Source records:
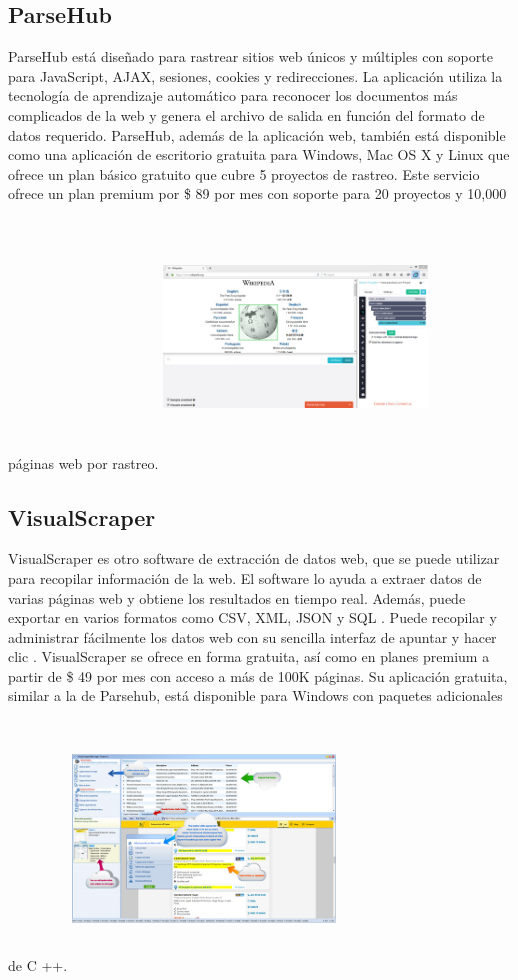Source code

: \documentclass[twoside,twocolumn]{article}
\begin{document}
\subsection{ParseHub}
ParseHub está diseñado para rastrear sitios web únicos y múltiples con soporte para 
JavaScript, AJAX, sesiones, cookies y redirecciones. La aplicación utiliza la tecnología
 de aprendizaje automático para reconocer 
los documentos más complicados de la web y genera 
el archivo de salida en función del formato de datos requerido.
ParseHub, además de la aplicación web, también está disponible
 como una aplicación de escritorio gratuita para Windows, 
 Mac OS X y Linux que ofrece un plan básico gratuito que cubre 5 proyectos de rastreo. 
 Este servicio ofrece un plan premium por 
 \$ 89 por mes con soporte para 20 proyectos y 10,000 páginas web por rastreo.
 \includegraphics[width=7cm, height=7cm]{imagenes/6.png}

\subsection{VisualScraper}
VisualScraper es otro software de extracción de datos web,
 que se puede utilizar para recopilar información de la web.
  El software lo ayuda a extraer datos de varias páginas web y 
  obtiene los resultados en tiempo real. Además, puede exportar
   en varios formatos como CSV, XML, JSON y SQL .
Puede recopilar y administrar fácilmente los datos web con su 
sencilla interfaz de apuntar y hacer clic . VisualScraper se ofrece
 en forma gratuita, así como en planes premium a partir de \$
  49 por mes con acceso a más de 100K páginas. Su aplicación gratuita,
   similar a la de Parsehub, está disponible para Windows con paquetes
    adicionales de C ++.
    \includegraphics[width=7cm, height=7cm]{imagenes/7.png}
\end{document}
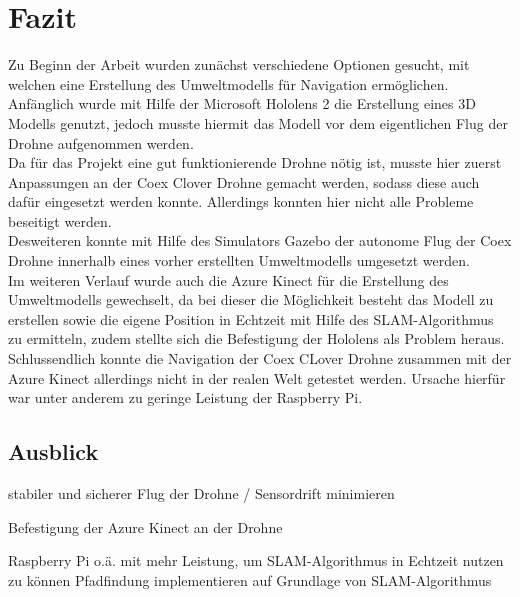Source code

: \chapter{Fazit}
Zu Beginn der Arbeit wurden zunächst verschiedene Optionen gesucht, mit welchen eine Erstellung des Umweltmodells für Navigation ermöglichen. Anfänglich wurde mit Hilfe der Microsoft Hololens 2 die Erstellung eines 3D Modells genutzt, jedoch musste hiermit das Modell vor dem eigentlichen Flug der Drohne aufgenommen werden. \\
Da für das Projekt eine gut funktionierende Drohne nötig ist, musste hier zuerst Anpassungen an der Coex Clover Drohne gemacht werden, sodass diese auch dafür eingesetzt werden konnte. Allerdings konnten hier nicht alle Probleme beseitigt werden.\\ 
Desweiteren konnte mit Hilfe des Simulators Gazebo der autonome Flug der Coex Drohne innerhalb eines vorher erstellten Umweltmodells umgesetzt werden. \\
Im weiteren Verlauf wurde auch die Azure Kinect für die Erstellung des Umweltmodells gewechselt, da bei dieser die Möglichkeit besteht das Modell zu erstellen sowie die eigene Position in Echtzeit mit Hilfe des SLAM-Algorithmus zu ermitteln, zudem stellte sich die Befestigung der Hololens als Problem heraus. \\ 
Schlussendlich konnte die Navigation der Coex CLover Drohne zusammen mit der Azure Kinect allerdings nicht in der realen Welt getestet werden. Ursache hierfür war unter anderem zu geringe Leistung der Raspberry Pi.




\section{Ausblick}
stabiler und sicherer Flug der Drohne / Sensordrift minimieren

Befestigung der Azure Kinect an der Drohne

Raspberry Pi o.ä. mit mehr Leistung, um SLAM-Algorithmus in Echtzeit nutzen zu können
Pfadfindung implementieren auf Grundlage von SLAM-Algorithmus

The task: Find how many lines in the material above hold the word "VisualScraper", then reply with only that figure.

Final answer: 3